*** Block opens ***

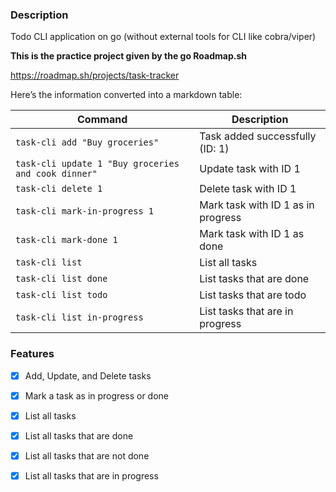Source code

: ### Description

Todo CLI application on go (without external tools for CLI like cobra/viper)

__This is the practice project given by the go Roadmap.sh__

https://roadmap.sh/projects/task-tracker

Here’s the information converted into a markdown table:

| Command                                   | Description                           |
|-------------------------------------------|---------------------------------------|
| `task-cli add "Buy groceries"`           | Task added successfully (ID: 1)      |
| `task-cli update 1 "Buy groceries and cook dinner"` | Update task with ID 1               |
| `task-cli delete 1`                       | Delete task with ID 1                |
| `task-cli mark-in-progress 1`            | Mark task with ID 1 as in progress   |
| `task-cli mark-done 1`                   | Mark task with ID 1 as done          |
| `task-cli list`                           | List all tasks                       |
| `task-cli list done`                     | List tasks that are done             |
| `task-cli list todo`                     | List tasks that are todo             |
| `task-cli list in-progress`              | List tasks that are in progress      |


### Features

- [x] Add, Update, and Delete tasks  
- [x] Mark a task as in progress or done  
- [x] List all tasks  
- [x] List all tasks that are done  
- [x] List all tasks that are not done  
- [x] List all tasks that are in progress  

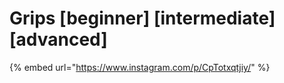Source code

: # Grips \[beginner] \[intermediate] \[advanced]

{% embed url="https://www.instagram.com/p/CpTotxqtjiy/" %}
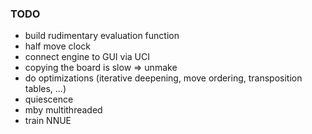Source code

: ### TODO
+ build rudimentary evaluation function
+ half move clock
+ connect engine to GUI via UCI
+ copying the board is slow => unmake
+ do optimizations (iterative deepening, move ordering, transposition tables, ...)
+ quiescence
+ mby multithreaded
+ train NNUE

*** Block closes ***

> To do: Exact copies of the entries above are needed, with every picture removed.

> Result for this task:
Source code

: ### Description

Todo CLI application on go (without external tools for CLI like cobra/viper)

__This is the practice project given by the go Roadmap.sh__

https://roadmap.sh/projects/task-tracker

Here’s the information converted into a markdown table:

| Command                                   | Description                           |
|-------------------------------------------|---------------------------------------|
| `task-cli add "Buy groceries"`           | Task added successfully (ID: 1)      |
| `task-cli update 1 "Buy groceries and cook dinner"` | Update task with ID 1               |
| `task-cli delete 1`                       | Delete task with ID 1                |
| `task-cli mark-in-progress 1`            | Mark task with ID 1 as in progress   |
| `task-cli mark-done 1`                   | Mark task with ID 1 as done          |
| `task-cli list`                           | List all tasks                       |
| `task-cli list done`                     | List tasks that are done             |
| `task-cli list todo`                     | List tasks that are todo             |
| `task-cli list in-progress`              | List tasks that are in progress      |


### Features

- [x] Add, Update, and Delete tasks  
- [x] Mark a task as in progress or done  
- [x] List all tasks  
- [x] List all tasks that are done  
- [x] List all tasks that are not done  
- [x] List all tasks that are in progress  

Source code

: # Grips \[beginner] \[intermediate] \[advanced]

{% embed url="https://www.instagram.com/p/CpTotxqtjiy/" %}
Source code

: ### TODO
+ build rudimentary evaluation function
+ half move clock
+ connect engine to GUI via UCI
+ copying the board is slow => unmake
+ do optimizations (iterative deepening, move ordering, transposition tables, ...)
+ quiescence
+ mby multithreaded
+ train NNUE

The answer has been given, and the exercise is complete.